The results of the New York Federal Reserve's empire state manufacturing survey, which elicits response from 200 manufacturing executives in New York state, is slated to be released at 8:30 am ET. The headline general business conditions index for March is expected to come in at 17.50.

Manufacturing conditions in the region continued to improve in February. The headline business conditions index rose to 19.5 from 13.5 in January. However, the new orders index fell by 4 points compared to a 1.5-point drop by the order backlogs index. The employment index also dipped slightly. Meanwhile, the 6-month outlook index declined 4.5 points.

The Labor Department is due to release its customary jobless claims report for the week ended March 10th at 8:30 am ET. Economists expect claims to decline to 355,000 in the recent reporting week.

DOL figures put the level of new jobless claims at a seasonally adjusted level of 362,000 for the week ending March 3, an increase of 8,000 from the previous week's revised figure of 354,000.

Additionally, the previous week's claims levels were revised up from the 351,000 initially reported. While most economists had predicted that new claims would hold level at the 351,000 level initially reported for the previous week, the figure still remains comfortably below the 400,000 level that most economists believe is the threshold for lowering the overall unemployment rate.

The Treasury Department is due to release a report on the flows of financial instruments into and out of the U.S. for January at 9 am ET.

The results of the Philadelphia Federal Reserve's manufacturing survey are due out at 10 am ET. Economists expect the diffusion index of current activity to show a reading of 11.5 for March.

The Philadelphia Fed's manufacturing index rose to 10.2 in February from 9 in January. The internal details were, however, mixed. The new orders index rose about points and the order backlogs index climbed 6 points. The employment indexes were mixed, with the number of employees index dropping 10.5 points to 1, while the average workweek index rose to 5.1 points to 10.1. The 6-month outlook index declined to a 4-month low of 33.3.


The consumer price index for February is scheduled to be released at 8:30 am ET. The index is a measure of the average change over time in the prices paid by urban consumers for a market basket of consumer goods and services. Economists expect the headline index to have increased 0.5 percent compared to a 0.2 percent increase in core inflation.

In January, the Consumer Price Index increased by 0.2 percent in January, following a 0 percent change in December. Most economists had forecast a slightly higher, 0.3 percent, increase for January.

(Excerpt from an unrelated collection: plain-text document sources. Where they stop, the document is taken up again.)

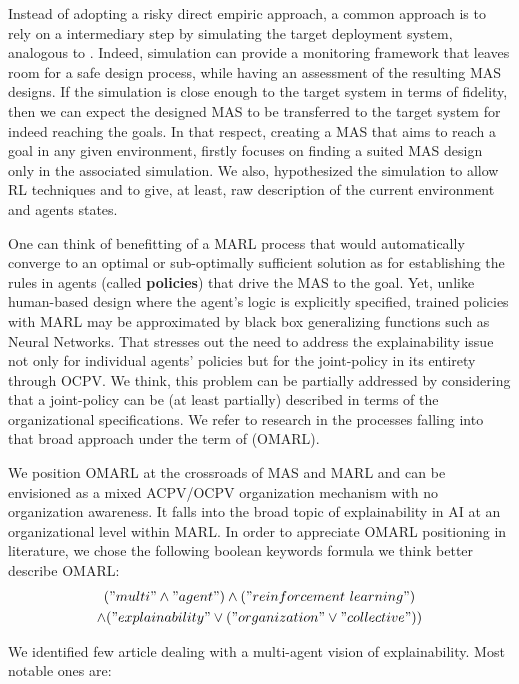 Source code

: \documentclass{ecai}
\begin{document}
Instead of adopting a risky direct empiric approach, a common approach is to rely on a intermediary step by simulating the target deployment system, analogous to . Indeed, simulation can provide a monitoring framework that leaves room for a safe design process, while having an assessment of the resulting MAS designs. If the simulation is close enough to the target system in terms of fidelity, then we can expect the designed MAS to be transferred to the target system for indeed reaching the goals.
In that respect, creating a MAS that aims to reach a goal in any given environment, firstly focuses on finding a suited MAS design only in the associated simulation. We also, hypothesized the simulation to allow RL techniques and to give, at least, raw description of the current environment and agents states.

One can think of benefitting of a MARL process that would automatically converge to an optimal or sub-optimally sufficient solution as for establishing the rules in agents (called \textbf{policies}) that drive the MAS to the goal. Yet, unlike human-based design where the agent's logic is explicitly specified, trained policies with MARL may be approximated by black box generalizing functions such as Neural Networks. That stresses out the need to address the explainability issue not only for individual agents' policies but for the joint-policy in its entirety through OCPV. We think, this problem can be partially addressed by considering that a joint-policy can be (at least partially) described in terms of the organizational specifications. We refer to research in the processes falling into that broad approach under the term of  (OMARL).

We position OMARL at the crossroads of MAS and MARL and can be envisioned as a mixed ACPV/OCPV organization mechanism with no organization awareness. It falls into the broad topic of explainability in AI at an organizational level within MARL. In order to appreciate OMARL positioning in literature, we chose the following boolean keywords formula we think better describe OMARL:
\begin{gather*}
    ("multi" \land "agent") \land ("reinforcement \ learning")\\ \land ("explainability" \lor ("organization" \lor "collective"))
\end{gather*}

We identified few article dealing with a multi-agent vision of explainability. Most notable ones are:
\end{document}

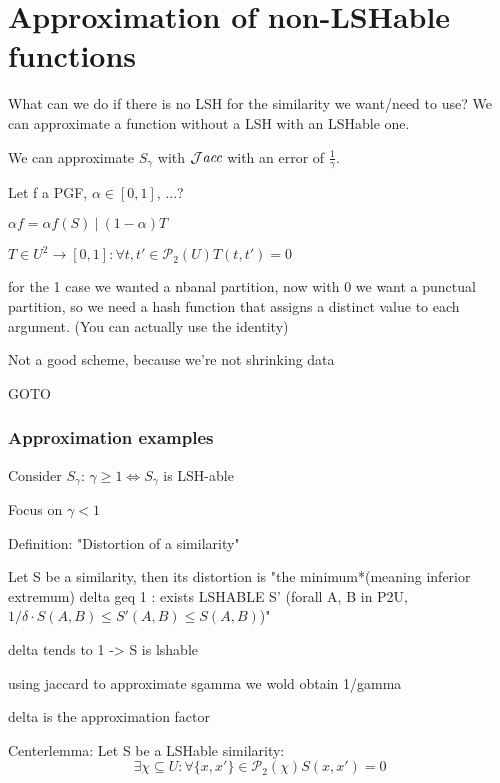 	
	
	
\section{Approximation of non-LSHable functions}

	What can we do if there is no LSH for the similarity we want/need to use? We can approximate a function without a LSH with an LSHable one.
	
	\ex We can approximate $S_\gamma$ with $\mathcal{J}\textit{acc}$ with an error of $\frac{1}{\gamma}$.
	
	Let f a PGF, $\alpha \in [0, 1]$, ...?
	
	$\alpha f = \alpha f(S)\ |\ (1 - \alpha)T$
	
	$T \in U^2 \to [0, 1] : \forall {t, t'} \in \mathcal{P}_2(U) T(t, t') = 0$
	
	for the 1 case we wanted a nbanal partition, now with 0 we want a punctual partition, so we need a hash function that assigns a distinct value to each argument. (You can actually use the identity)
	
	Not a good scheme, because we're not shrinking data
	
	GOTO %
	
\subsubsection{Approximation examples}
	
	Consider $S_\gamma$: $\gamma \geq 1 \Leftrightarrow S_\gamma$ is LSH-able
	
	Focus on $\gamma < 1$
	
	Definition: "Distortion of a similarity"
	
	Let S be a similarity, then its distortion is "the minimum*(meaning inferior extremum) delta geq 1 : exists LSHABLE S' (forall {A, B} in P2U, $1/\delta \cdot S(A, B) \leq S'(A, B) \leq S(A, B)$)"
	
	delta tends to 1 -> S is lshable
	
	using jaccard to approximate sgamma we wold obtain 1/gamma
	
	delta is the approximation factor
	
	
	Centerlemma: Let S be a LSHable similarity:
	\[
		\exists \chi \subseteq U : \forall \{x, x'\} \in \mathcal{P}_2(\chi) S(x, x')=0
	\]

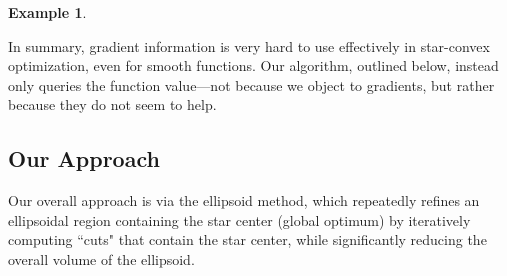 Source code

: \documentclass[11pt,letter]{article}
\newcounter{nTheorems}
\numberwithin{nTheorems}{section}
\newtheorem{example}[nTheorems]{Example}
\begin{document}
\begin{example}
\iffalse
We are now ready to extend  to the whole space, subject to the constraints imposed by the queries and that the star center is at .
Without loss of generality we now translate the space such that the star center is at the origin.
We use the functional form  if ,  if  and .
It is immediate that this form is always star-convex.
Observe that, since no pair of query points is collinear with the origin (star center), for each  there is only one query point constraining  (and ).
Under the above functional form, for  we have  and .
Therefore, for each query point  with , set  and .
There exists an infinitely differentiable extension of  to .
Therefore, for all query points with , we have constructed  such that  and .
Moreover,  is infinitely differentiable for all .
We can similarly construct , and since no query point is directly above the star center, we pick  arbitrarily, say .
Thus the function  is infinitely differentiable except when , which has measure 0.
Note that, since all query points  is at least  from the origin,  is at most  on the radius  circle in the original space.
Therefore, our boundedness assumption is also satisfied, thus giving us the required  that cannot be optimized by the candidate algorithm .
\fi


\end{example}


In summary, gradient information is very hard to use effectively in star-convex optimization, even for smooth functions. Our algorithm, outlined below, instead only queries the function value---not because we object to gradients, but rather because they do not seem to help.




\subsection{Our Approach}

Our overall approach is via the ellipsoid method, which repeatedly refines an ellipsoidal region containing the star center (global optimum) by iteratively computing ``cuts" that contain the star center, while significantly reducing the overall volume of the ellipsoid.
\end{document}
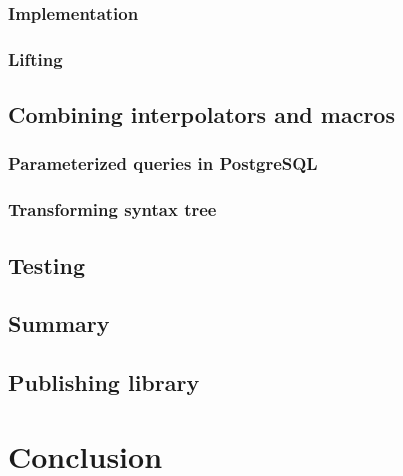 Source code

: \documentclass[thesis=B,english]{FITthesis}[2019/12/23]
\begin{document}
\subsection{Implementation}

\subsection{Lifting}

\section{Combining interpolators and macros}

\subsection{Parameterized queries in PostgreSQL}

\subsection{Transforming syntax tree}

\section{Testing}
\section{Summary}

\section{Publishing library}

\chapter{Conclusion}
\end{document}
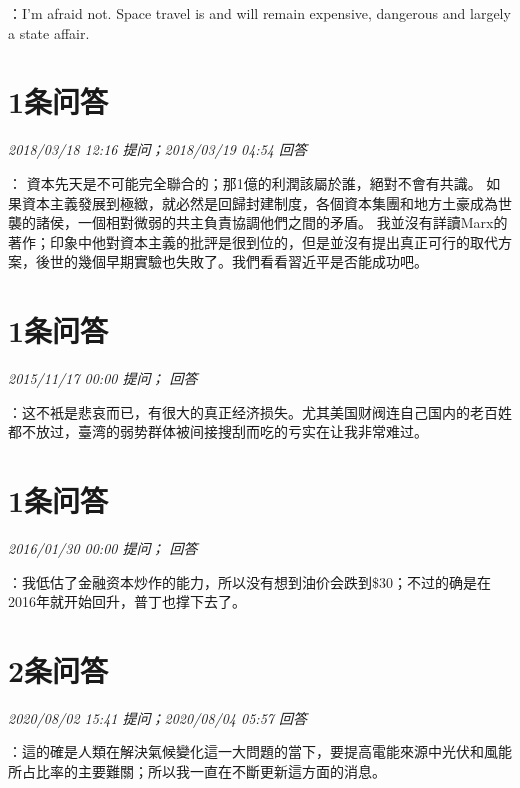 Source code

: \documentclass[twocolumn]{ctexart}
\begin{document}
：I'm afraid not. Space travel is and will remain expensive, dangerous and largely a state affair.\\

\section{1条问答}

\textit{\hfill\noindent\small 2018/03/18 12:16 提问；2018/03/19 04:54 回答}

：
資本先天是不可能完全聯合的；那1億的利潤該屬於誰，絕對不會有共識。
如果資本主義發展到極緻，就必然是回歸封建制度，各個資本集團和地方土豪成為世襲的諸侯，一個相對微弱的共主負責協調他們之間的矛盾。
我並沒有詳讀Marx的著作；印象中他對資本主義的批評是很到位的，但是並沒有提出真正可行的取代方案，後世的幾個早期實驗也失敗了。我們看看習近平是否能成功吧。
\\

\section{1条问答}

\textit{\hfill\noindent\small 2015/11/17 00:00 提问； 回答}

：这不衹是悲哀而已，有很大的真正经济损失。尤其美国财阀连自己国内的老百姓都不放过，臺湾的弱势群体被间接搜刮而吃的亏实在让我非常难过。\\

\section{1条问答}

\textit{\hfill\noindent\small 2016/01/30 00:00 提问； 回答}

：我低估了金融资本炒作的能力，所以没有想到油价会跌到\$30；不过的确是在2016年就开始回升，普丁也撑下去了。\\

\section{2条问答}

\textit{\hfill\noindent\small 2020/08/02 15:41 提问；2020/08/04 05:57 回答}

：這的確是人類在解決氣候變化這一大問題的當下，要提高電能來源中光伏和風能所占比率的主要難關；所以我一直在不斷更新這方面的消息。
\end{document}
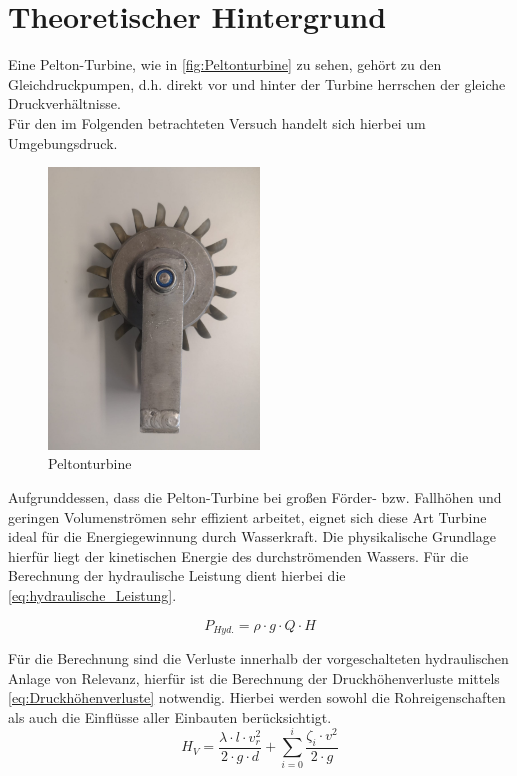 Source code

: \section{Theoretischer Hintergrund}
Eine Pelton-Turbine, wie in \autoref{fig:Peltonturbine} zu sehen, gehört zu den Gleichdruckpumpen, d.h. direkt vor und hinter der Turbine herrschen der gleiche Druckverhältnisse.\\
Für den im Folgenden betrachteten Versuch handelt sich hierbei um Umgebungsdruck.\\
\begin{figure}[H]
    \centering
    \includegraphics[width=0.5\textwidth]{Abbildungen/Peltonturbine.jpeg}
    \caption{Peltonturbine}
    \label{fig:Peltonturbine}
\end{figure}

Aufgrunddessen, dass die Pelton-Turbine bei großen Förder- bzw. Fallhöhen und geringen Volumenströmen sehr effizient arbeitet,
eignet sich diese Art Turbine ideal für die Energiegewinnung durch Wasserkraft.
Die physikalische Grundlage hierfür liegt der kinetischen Energie des durchströmenden Wassers.
Für die Berechnung der hydraulische Leistung dient hierbei die \autoref{eq:hydraulische_Leistung}.

\begin{equation}
    P_{Hyd.} = \rho \cdot g \cdot Q \cdot H
    \label{eq:hydraulische_Leistung}
  \end{equation}

Für die Berechnung sind die Verluste innerhalb der vorgeschalteten hydraulischen Anlage von Relevanz,
hierfür ist die Berechnung der Druckhöhenverluste mittels \autoref{eq:Druckhöhenverluste} notwendig.
Hierbei werden sowohl die Rohreigenschaften als auch die Einflüsse aller Einbauten berücksichtigt.
\begin{equation}
    H_{V} = \frac{\lambda \cdot l \cdot v_{r}^2}{2 \cdot g \cdot d} + \sum_{i=0}^{i} \frac{\zeta_{i} \cdot v^2}{2 \cdot g}
    \label{eq:Druckhöhenverluste}
\end{equation}

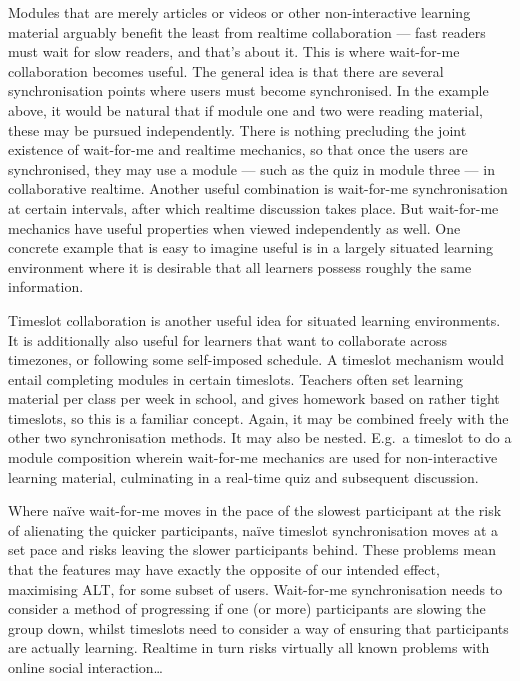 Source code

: \documentclass{article}
\begin{document}
\begin{multicols}{2}
Modules that are merely articles or videos or other non-interactive learning 
material arguably benefit the least from realtime collaboration --- fast 
readers must wait for slow readers, and that's about it. This is where 
wait-for-me collaboration becomes useful. The general idea is that there are 
several synchronisation points where users must become synchronised. In the 
example above, it would be natural that if module one and two were reading 
material, these may be pursued independently. There is nothing precluding the 
joint existence of wait-for-me and realtime mechanics, so that once the users 
are synchronised, they may use a module --- such as the quiz in module three 
--- in collaborative realtime. Another useful combination is wait-for-me 
synchronisation at certain intervals, after which realtime discussion takes 
place. But wait-for-me mechanics have useful properties when viewed 
independently as well. One concrete example that is easy to imagine useful is 
in a largely situated learning environment where it is desirable that all 
learners possess roughly the same information.

Timeslot collaboration is another useful idea for situated learning 
environments. It is additionally also useful for learners that want to 
collaborate across timezones, or following some self-imposed schedule. A 
timeslot mechanism would entail completing modules in certain timeslots. 
Teachers often set learning material per class per week in school, and gives 
homework based on rather tight timeslots, so this is a familiar concept. 
Again, it may be combined freely with the other two synchronisation methods. 
It may also be nested. E.g.\ a timeslot to do a module composition wherein 
wait-for-me mechanics are used for non-interactive learning material, 
culminating in a real-time quiz and subsequent discussion.

Where naïve wait-for-me moves in the pace of the slowest participant at the 
risk of alienating the quicker participants, naïve timeslot synchronisation 
moves at a set pace and risks leaving the slower participants behind. These 
problems mean that the features may have exactly the opposite of our intended 
effect, maximising ALT, for some subset of users. Wait-for-me synchronisation 
needs to consider a method of progressing if one (or more) participants are 
slowing the group down, whilst timeslots need to consider a way of ensuring 
that participants are actually learning. Realtime in turn risks virtually all 
known problems with online social interaction\ldots


\end{multicols}
\end{document}
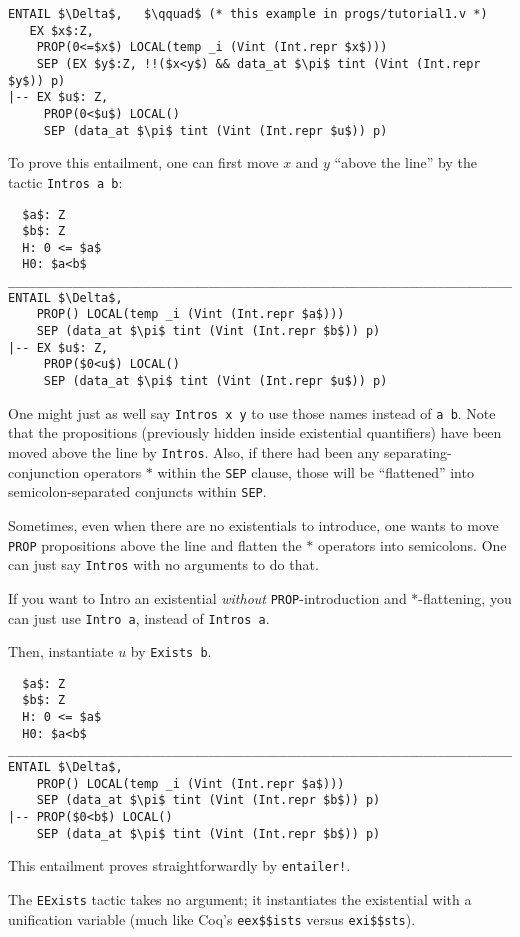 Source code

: \documentclass[12pt,fleqn,openany,oneside,showtrims]{memoir}
\begin{document}
\begin{lstlisting}
ENTAIL $\Delta$,   $\qquad$ (* this example in progs/tutorial1.v *)
   EX $x$:Z,
    PROP(0<=$x$) LOCAL(temp _i (Vint (Int.repr $x$)))
    SEP (EX $y$:Z, !!($x<y$) && data_at $\pi$ tint (Vint (Int.repr $y$)) p)
|-- EX $u$: Z,
     PROP(0<$u$) LOCAL()
     SEP (data_at $\pi$ tint (Vint (Int.repr $u$)) p)
\end{lstlisting}
To prove this entailment, one can first move $x$ and $y$ ``above
the line'' by the tactic \lstinline{Intros a b}:
\begin{lstlisting}
  $a$: Z
  $b$: Z
  H: 0 <= $a$
  H0: $a<b$
_______________________________________________________________________________
ENTAIL $\Delta$,
    PROP() LOCAL(temp _i (Vint (Int.repr $a$)))
    SEP (data_at $\pi$ tint (Vint (Int.repr $b$)) p)
|-- EX $u$: Z,
     PROP($0<u$) LOCAL()
     SEP (data_at $\pi$ tint (Vint (Int.repr $u$)) p)
\end{lstlisting}
One might just as well say \lstinline{Intros x y}
to use those names instead of \lstinline{a b}.
Note that the propositions (previously hidden inside
existential quantifiers) have been moved above the line
by \lstinline{Intros}.  Also, if there had been any
separating-conjunction operators $*$ within the \lstinline{SEP}
clause, those will be ``flattened'' into semicolon-separated
conjuncts within \lstinline{SEP}.

Sometimes, even when there are no existentials to introduce,
one wants to move \lstinline{PROP} propositions
above the line and flatten the $*$ operators into semicolons.
One can just say \lstinline{Intros} with no arguments to do that.

If you want to Intro an existential \emph{without}
\lstinline{PROP}-introduction and \linebreak $*$-flattening, you can
just use \lstinline{Intro a}, instead of \lstinline{Intros a}.

Then, instantiate $u$ by \lstinline{Exists b}.
\begin{lstlisting}
  $a$: Z
  $b$: Z
  H: 0 <= $a$
  H0: $a<b$
_______________________________________________________________________________
ENTAIL $\Delta$,
    PROP() LOCAL(temp _i (Vint (Int.repr $a$)))
    SEP (data_at $\pi$ tint (Vint (Int.repr $b$)) p)
|-- PROP($0<b$) LOCAL()
    SEP (data_at $\pi$ tint (Vint (Int.repr $b$)) p)
\end{lstlisting}
This entailment proves straightforwardly by
\lstinline{entailer!}.

The \lstinline{EExists} tactic takes no argument; it instantiates
the existential with a unification variable (much like Coq's
\lstinline{eex$$ists} versus \lstinline{exi$$sts}).
\end{document}
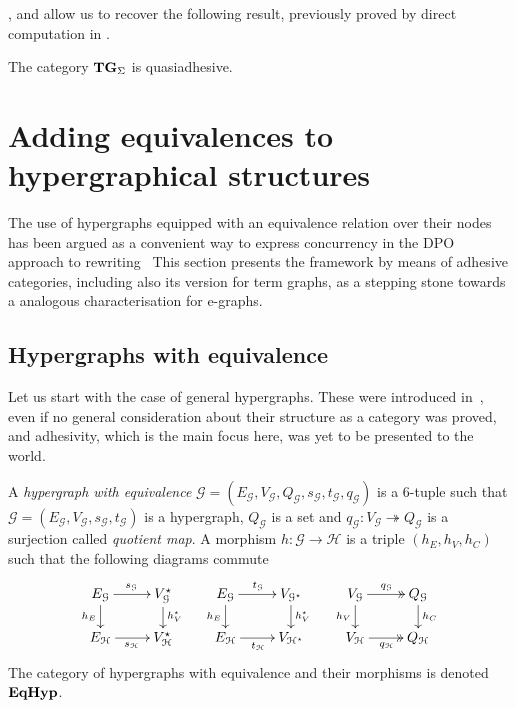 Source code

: \documentclass[a4paper,UKenglish,cleveref,pdftex,thm-restate,numberwithinsect]{lipics-v2021}
\newcommand{\catname}[1]{\textbf{\textup{#1}}}
\newcommand{\EqHyp}{\catname{EqHyp}} %
\newcommand{\tg}[0]{\catname{TG}_{\Sigma}}
\newcommand{\eto}{\twoheadrightarrow}
\begin{document}
,  and  allow us to recover the following result, previously proved by direct computation in \cite[Thm.~4.2]{CorradiniG05}.
\begin{corollary}\label{cor:term}
	The category $\tg$ is quasiadhesive.
\end{corollary}

\section{Adding equivalences to hypergraphical structures}
\label{hypereq}
The use of hypergraphs equipped with an equivalence relation over their nodes has been argued as a convenient way to express concurrency in the DPO approach to rewriting~\cite{concur2006}
This section presents the framework by means of adhesive categories, including also its version for term graphs, as a stepping stone towards a analogous characterisation for e-graphs.

\subsection{Hypergraphs with equivalence}

Let us start with the case of general hypergraphs. These were introduced in~\cite{concur2006}, even if no general consideration about their structure as a category was proved, and adhesivity, 
which is the main focus here, was yet to be presented to the world.

\begin{definition}
	A \emph{hypergraph with equivalence} $\mathcal{G} = (E_\mathcal{G}, V_{\mathcal{G}}, Q_\mathcal{G}, s_\mathcal{G}, t_\mathcal{G}, q_\mathcal{G})$ is a 6-tuple such that $\mathcal{G} = (E_\mathcal{G}, V_{\mathcal{G}}, s_\mathcal{G}, t_\mathcal{G})$ is a hypergraph, $Q_\mathcal{G}$ is a set and $q_{\mathcal{G}}: V_{\mathcal{G}}\eto Q_{\mathcal{G}}$ is a surjection called \emph{quotient map}. 
	A morphism $h\colon \mathcal{G\to H}$ is a triple $(h_E, h_V, h_C)$ such that the following diagrams commute
	\[\xymatrix@R=15pt{
		{E_\mathcal{G}}\ar[r]^{s_\mathcal{G}}\ar[d]_{h_E} & {V_{\mathcal{G}}^\star}\ar[d]^{h_V^\star} & {E_\mathcal{G}}\ar[r]^{t_\mathcal{G}}\ar[d]_{h_E} & {V_{\mathcal{G}^\star}}\ar[d]^{h_V^\star} & {V_\mathcal{G}}\ar@{>>}[r]^{q_\mathcal{G}}\ar[d]_{h_V} & {Q_{\mathcal{G}}} \ar[d]^{h_C} \\
		{E_\mathcal{H}}\ar[r]_{s_\mathcal{H}} & {V_{\mathcal{H}}^\star}	& {E_\mathcal{H}}\ar[r]_{t_\mathcal{H}} & {V_{\mathcal{H}^\star}}& {V_\mathcal{H}}\ar@{>>}[r]_{q_\mathcal{H}} & {Q_\mathcal{H}}
	}\]
	The category of hypergraphs with equivalence and their morphisms is denoted $\EqHyp$.
	
\end{definition}
\end{document}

The price increases were broadly spread across the economy, with "core" prices - excluding the volatile food and energy sectors, also rising 0.2 percent in January. Similarly the price indexes for both food and energy increased 0.2 percent. The market consensus correctly forecast the 0.2 percent in core price increases.

The Federal Reserve's industrial production report is due out at 9:15 am ET. Economists estimate 0.5 percent growth in industrial production for February.

Industrial output remained unchanged in January. The softness of the headline number reflected a 2.5 percent decline in utilities output. Mining output also fell 1.8 percent. Manufacturing output was up 0.7 percent, helped by 6.8 percent jump in motor vehicle output. Capacity utilization remained almost flat at 78.5 percent.

The preliminary report of the Reuters/University of Michigan's consumer sentiment survey for March is scheduled to be released at 9.55 am ET. The consumer sentiment index is expected to edge down to 75.3 from February's 76.